In recent decades, attention to the topic of women in Buddhism has expanded dramatically. The Buddhist teachings speak about the nature of the mind and how to purify the mind of the delusions that cloud it in order to achieve lasting peace and happiness. The nature of the mind, which is pure awareness, is identical for women and men. The human potential to dispel delusion and realize perfect happiness is also identical for women and men. This means that the Buddha's teachings are equally liberating for both women and men. So why is it that most of the stories of realized beings in Buddhist history speak about men? If all human beings can practice the Buddha's teachings and become free of greed, hatred, and ignorance, why don't we have more stories about realized women? If all living beings have the potential to become free from suffering, why don't we hear more about women achieving liberation? Nowhere does the Buddha say that being a woman is the result of bad karma, though this rumor continues to circulate in Buddhist societies. In fact, when King Pasanadi bemoaned the birth of a daughter, the Buddha said that a girl child may turn out to be better than a son. When the Buddha's stepmother asked to join the Buddhist order, he confirmed that women have equal potential to achieve the fruits of the path, including liberation. Therefore, there should be nothing stopping women from practicing the Buddha's teachings, achieving realizations, and becoming the inspiring role models that humanity so badly needs. In fact, if a woman sets her mind to it, she may turn out to be a better practitioner than a man. By practicing the Six Perfections - generosity, ethical conduct, patience, joyful effort, concentration, and wisdom - women can proceed directly to buddhahood. By developing loving-kindness, compassion, and wisdom, women can awaken and help lead sentient beings out of suffering.

Since women make up half the world's population, we need to do our part to help address the serious problems that affect humanity today. Women already do more than our share in raising ethical, compassionate children, which is the key to humanity's future. Whatever gender we may happen to be in this lifetime, we need to set aside any misconceptions we may have about women's capabilities and encourage women to become the role models we wish to see in the world. We need to cut through any false thinking we may have about women's limitations and realize that all human beings have equal potential for awakening. Spiritually speaking, there are really no limitations. If we set our mind to it, we can purify the delusions that make us unhappy and, in their place, generate limitless love for all living beings. In a mind of pure love, no darkness can exist. If we cultivate patience, lovingkindness, contentment, and wisdom, then anger, hatred, greed, jealousy, attachment, pride, and negativity can no longer afflict us. A heart of pure compassion is happy, contented, and a source of happiness for others. A person with a pure and loving mind can bring limitless good to our suffering world. As half the population here on planet Earth, women share the responsibility for global transformation equally with men. With full access to the Buddha's liberating teachings, women can shoulder our responsibility and work to benefit the world by embodying the values of peace and love that he taught. There is no aspect of contemporary life that would not benefit from Buddhist values.

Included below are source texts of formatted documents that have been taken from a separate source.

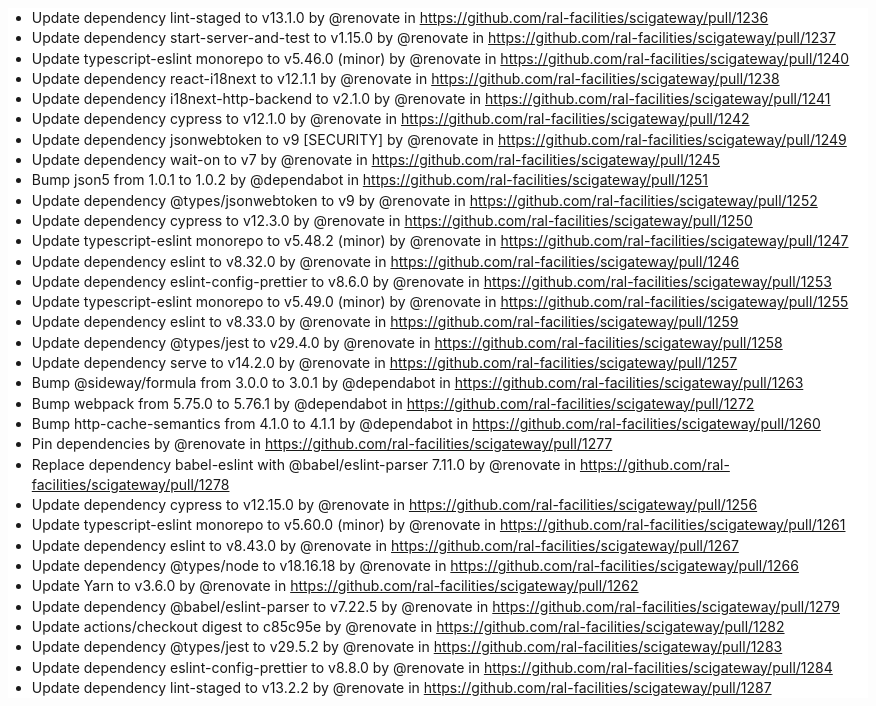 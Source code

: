 * Update dependency lint-staged to v13.1.0 by @renovate in https://github.com/ral-facilities/scigateway/pull/1236
* Update dependency start-server-and-test to v1.15.0 by @renovate in https://github.com/ral-facilities/scigateway/pull/1237
* Update typescript-eslint monorepo to v5.46.0 (minor) by @renovate in https://github.com/ral-facilities/scigateway/pull/1240
* Update dependency react-i18next to v12.1.1 by @renovate in https://github.com/ral-facilities/scigateway/pull/1238
* Update dependency i18next-http-backend to v2.1.0 by @renovate in https://github.com/ral-facilities/scigateway/pull/1241
* Update dependency cypress to v12.1.0 by @renovate in https://github.com/ral-facilities/scigateway/pull/1242
* Update dependency jsonwebtoken to v9 [SECURITY] by @renovate in https://github.com/ral-facilities/scigateway/pull/1249
* Update dependency wait-on to v7 by @renovate in https://github.com/ral-facilities/scigateway/pull/1245
* Bump json5 from 1.0.1 to 1.0.2 by @dependabot in https://github.com/ral-facilities/scigateway/pull/1251
* Update dependency @types/jsonwebtoken to v9 by @renovate in https://github.com/ral-facilities/scigateway/pull/1252
* Update dependency cypress to v12.3.0 by @renovate in https://github.com/ral-facilities/scigateway/pull/1250
* Update typescript-eslint monorepo to v5.48.2 (minor) by @renovate in https://github.com/ral-facilities/scigateway/pull/1247
* Update dependency eslint to v8.32.0 by @renovate in https://github.com/ral-facilities/scigateway/pull/1246
* Update dependency eslint-config-prettier to v8.6.0 by @renovate in https://github.com/ral-facilities/scigateway/pull/1253
* Update typescript-eslint monorepo to v5.49.0 (minor) by @renovate in https://github.com/ral-facilities/scigateway/pull/1255
* Update dependency eslint to v8.33.0 by @renovate in https://github.com/ral-facilities/scigateway/pull/1259
* Update dependency @types/jest to v29.4.0 by @renovate in https://github.com/ral-facilities/scigateway/pull/1258
* Update dependency serve to v14.2.0 by @renovate in https://github.com/ral-facilities/scigateway/pull/1257
* Bump @sideway/formula from 3.0.0 to 3.0.1 by @dependabot in https://github.com/ral-facilities/scigateway/pull/1263
* Bump webpack from 5.75.0 to 5.76.1 by @dependabot in https://github.com/ral-facilities/scigateway/pull/1272
* Bump http-cache-semantics from 4.1.0 to 4.1.1 by @dependabot in https://github.com/ral-facilities/scigateway/pull/1260
* Pin dependencies by @renovate in https://github.com/ral-facilities/scigateway/pull/1277
* Replace dependency babel-eslint with @babel/eslint-parser 7.11.0 by @renovate in https://github.com/ral-facilities/scigateway/pull/1278
* Update dependency cypress to v12.15.0 by @renovate in https://github.com/ral-facilities/scigateway/pull/1256
* Update typescript-eslint monorepo to v5.60.0 (minor) by @renovate in https://github.com/ral-facilities/scigateway/pull/1261
* Update dependency eslint to v8.43.0 by @renovate in https://github.com/ral-facilities/scigateway/pull/1267
* Update dependency @types/node to v18.16.18 by @renovate in https://github.com/ral-facilities/scigateway/pull/1266
* Update Yarn to v3.6.0 by @renovate in https://github.com/ral-facilities/scigateway/pull/1262
* Update dependency @babel/eslint-parser to v7.22.5 by @renovate in https://github.com/ral-facilities/scigateway/pull/1279
* Update actions/checkout digest to c85c95e by @renovate in https://github.com/ral-facilities/scigateway/pull/1282
* Update dependency @types/jest to v29.5.2 by @renovate in https://github.com/ral-facilities/scigateway/pull/1283
* Update dependency eslint-config-prettier to v8.8.0 by @renovate in https://github.com/ral-facilities/scigateway/pull/1284
* Update dependency lint-staged to v13.2.2 by @renovate in https://github.com/ral-facilities/scigateway/pull/1287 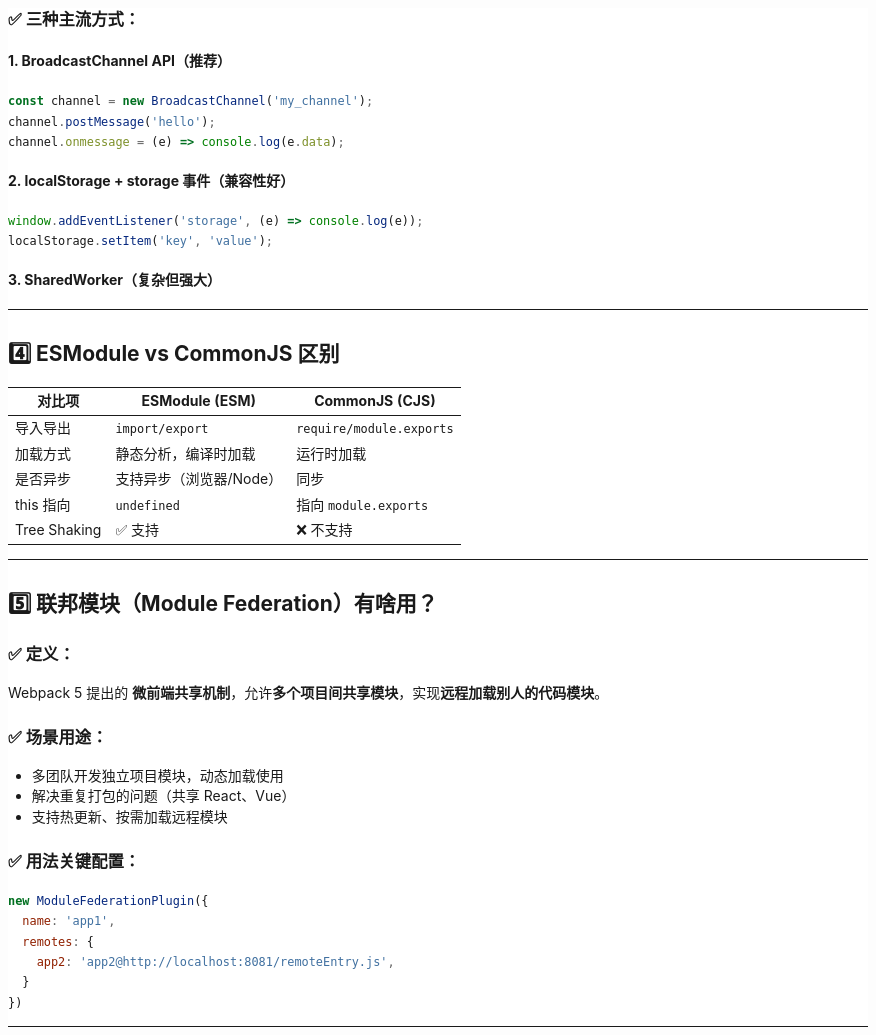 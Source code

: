 ### ✅ 三种主流方式：

#### 1. **BroadcastChannel API（推荐）**

```js
const channel = new BroadcastChannel('my_channel');
channel.postMessage('hello');
channel.onmessage = (e) => console.log(e.data);
```

#### 2. **localStorage + storage 事件（兼容性好）**

```js
window.addEventListener('storage', (e) => console.log(e));
localStorage.setItem('key', 'value');
```

#### 3. **SharedWorker（复杂但强大）**

---

## 4️⃣ ESModule vs CommonJS 区别

| 对比项          | ESModule (ESM)  | CommonJS (CJS)           |
| ------------ | --------------- | ------------------------ |
| 导入导出         | `import/export` | `require/module.exports` |
| 加载方式         | 静态分析，编译时加载      | 运行时加载                    |
| 是否异步         | 支持异步（浏览器/Node）  | 同步                       |
| this 指向      | `undefined`     | 指向 `module.exports`      |
| Tree Shaking | ✅ 支持            | ❌ 不支持                    |

---

## 5️⃣ 联邦模块（Module Federation）有啥用？

### ✅ 定义：

Webpack 5 提出的 **微前端共享机制**，允许**多个项目间共享模块**，实现**远程加载别人的代码模块**。

### ✅ 场景用途：

* 多团队开发独立项目模块，动态加载使用
* 解决重复打包的问题（共享 React、Vue）
* 支持热更新、按需加载远程模块

### ✅ 用法关键配置：

```js
new ModuleFederationPlugin({
  name: 'app1',
  remotes: {
    app2: 'app2@http://localhost:8081/remoteEntry.js',
  }
})
```

---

If Buddhist women understand the logic of this proposition, then we must take our responsibility seriously. To work toward liberation for the benefit of the world is the highest meaning we can give our lives. The bodhisattva commitment to work toward becoming a perfectly enlightened being in order to liberate all beings from suffering is called bodhicitta. Once we generate this pure and perfect aspiration, we begin working step-by-step toward the goal of buddhahood. According to the Mahayana teachings, all sentient beings have this excellent potential. Women and men alike have the seed of awakening within, waiting to take root. Not only can all sentient beings become perfectly enlightened, they definitely will realize their potential and become buddhas; it is just a matter of time. One of my Tibetan teachers said: "The only difference between us and Buddha Shakyamuni is that we are lazy." Isn't it time for us to get down to the hard work of purifying our minds and realizing that potential?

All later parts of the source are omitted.